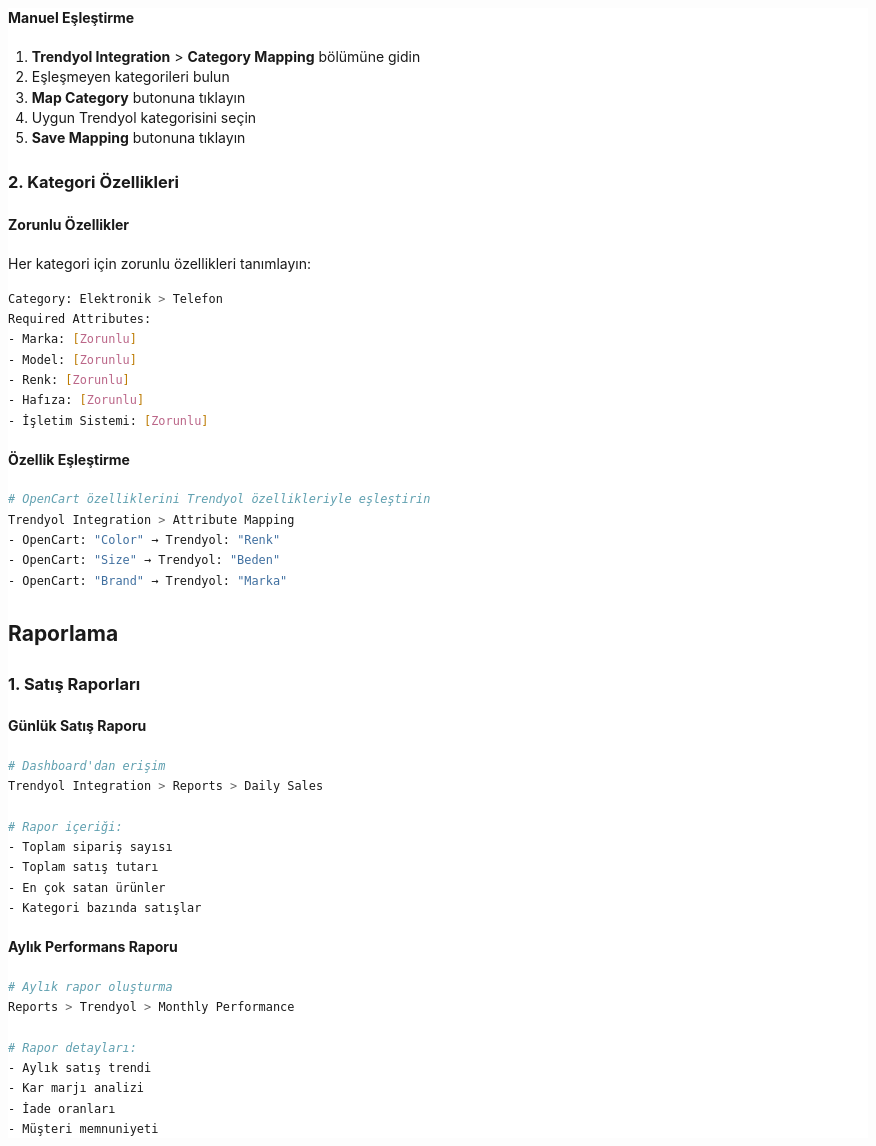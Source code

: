 #### Manuel Eşleştirme

1. **Trendyol Integration** > **Category Mapping** bölümüne gidin
2. Eşleşmeyen kategorileri bulun
3. **Map Category** butonuna tıklayın
4. Uygun Trendyol kategorisini seçin
5. **Save Mapping** butonuna tıklayın

### 2. Kategori Özellikleri

#### Zorunlu Özellikler

Her kategori için zorunlu özellikleri tanımlayın:

```bash
Category: Elektronik > Telefon
Required Attributes:
- Marka: [Zorunlu]
- Model: [Zorunlu]
- Renk: [Zorunlu]
- Hafıza: [Zorunlu]
- İşletim Sistemi: [Zorunlu]
```

#### Özellik Eşleştirme

```bash
# OpenCart özelliklerini Trendyol özellikleriyle eşleştirin
Trendyol Integration > Attribute Mapping
- OpenCart: "Color" → Trendyol: "Renk"
- OpenCart: "Size" → Trendyol: "Beden"
- OpenCart: "Brand" → Trendyol: "Marka"
```

## Raporlama

### 1. Satış Raporları

#### Günlük Satış Raporu

```bash
# Dashboard'dan erişim
Trendyol Integration > Reports > Daily Sales

# Rapor içeriği:
- Toplam sipariş sayısı
- Toplam satış tutarı
- En çok satan ürünler
- Kategori bazında satışlar
```

#### Aylık Performans Raporu

```bash
# Aylık rapor oluşturma
Reports > Trendyol > Monthly Performance

# Rapor detayları:
- Aylık satış trendi
- Kar marjı analizi
- İade oranları
- Müşteri memnuniyeti
```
———
Assigned task: Above are the records; copy every one of them exactly and omit the images.

Result of the exercise:
Source code

: #### Manuel Eşleştirme

1. **Trendyol Integration** > **Category Mapping** bölümüne gidin
2. Eşleşmeyen kategorileri bulun
3. **Map Category** butonuna tıklayın
4. Uygun Trendyol kategorisini seçin
5. **Save Mapping** butonuna tıklayın

### 2. Kategori Özellikleri

#### Zorunlu Özellikler

Her kategori için zorunlu özellikleri tanımlayın:

```bash
Category: Elektronik > Telefon
Required Attributes:
- Marka: [Zorunlu]
- Model: [Zorunlu]
- Renk: [Zorunlu]
- Hafıza: [Zorunlu]
- İşletim Sistemi: [Zorunlu]
```

#### Özellik Eşleştirme

```bash
# OpenCart özelliklerini Trendyol özellikleriyle eşleştirin
Trendyol Integration > Attribute Mapping
- OpenCart: "Color" → Trendyol: "Renk"
- OpenCart: "Size" → Trendyol: "Beden"
- OpenCart: "Brand" → Trendyol: "Marka"
```

## Raporlama

### 1. Satış Raporları

#### Günlük Satış Raporu

```bash
# Dashboard'dan erişim
Trendyol Integration > Reports > Daily Sales

# Rapor içeriği:
- Toplam sipariş sayısı
- Toplam satış tutarı
- En çok satan ürünler
- Kategori bazında satışlar
```

#### Aylık Performans Raporu

```bash
# Aylık rapor oluşturma
Reports > Trendyol > Monthly Performance

# Rapor detayları:
- Aylık satış trendi
- Kar marjı analizi
- İade oranları
- Müşteri memnuniyeti
```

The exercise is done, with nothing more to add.